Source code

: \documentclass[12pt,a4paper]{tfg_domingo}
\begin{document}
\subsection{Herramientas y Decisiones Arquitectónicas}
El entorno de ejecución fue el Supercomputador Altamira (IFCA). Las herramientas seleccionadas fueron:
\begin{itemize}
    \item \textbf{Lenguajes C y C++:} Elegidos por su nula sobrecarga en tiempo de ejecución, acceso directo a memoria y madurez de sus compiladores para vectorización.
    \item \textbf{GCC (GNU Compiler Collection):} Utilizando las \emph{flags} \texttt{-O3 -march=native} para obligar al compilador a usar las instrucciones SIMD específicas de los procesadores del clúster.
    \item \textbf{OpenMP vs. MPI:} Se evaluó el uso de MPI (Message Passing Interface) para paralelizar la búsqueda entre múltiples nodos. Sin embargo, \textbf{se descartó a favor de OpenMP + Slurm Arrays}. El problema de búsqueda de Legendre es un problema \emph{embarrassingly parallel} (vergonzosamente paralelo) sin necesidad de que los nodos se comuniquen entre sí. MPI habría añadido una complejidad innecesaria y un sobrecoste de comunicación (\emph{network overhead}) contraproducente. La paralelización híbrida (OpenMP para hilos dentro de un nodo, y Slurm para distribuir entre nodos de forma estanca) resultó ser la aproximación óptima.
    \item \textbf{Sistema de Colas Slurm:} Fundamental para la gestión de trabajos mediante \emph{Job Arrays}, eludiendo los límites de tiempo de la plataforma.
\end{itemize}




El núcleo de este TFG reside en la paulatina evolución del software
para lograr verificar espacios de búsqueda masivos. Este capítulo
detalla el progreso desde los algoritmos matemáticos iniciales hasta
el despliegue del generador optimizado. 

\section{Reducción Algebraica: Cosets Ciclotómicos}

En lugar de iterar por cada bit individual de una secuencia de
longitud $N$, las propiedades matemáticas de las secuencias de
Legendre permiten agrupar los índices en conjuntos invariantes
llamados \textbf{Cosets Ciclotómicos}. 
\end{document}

..........

Beginning with the line that contains "detalla el progreso" and ending with the last line of the data above, return those lines exactly and nothing else.

Your solution -
detalla el progreso desde los algoritmos matemáticos iniciales hasta
el despliegue del generador optimizado. 

\section{Reducción Algebraica: Cosets Ciclotómicos}

En lugar de iterar por cada bit individual de una secuencia de
longitud $N$, las propiedades matemáticas de las secuencias de
Legendre permiten agrupar los índices en conjuntos invariantes
llamados \textbf{Cosets Ciclotómicos}. 
\end{document}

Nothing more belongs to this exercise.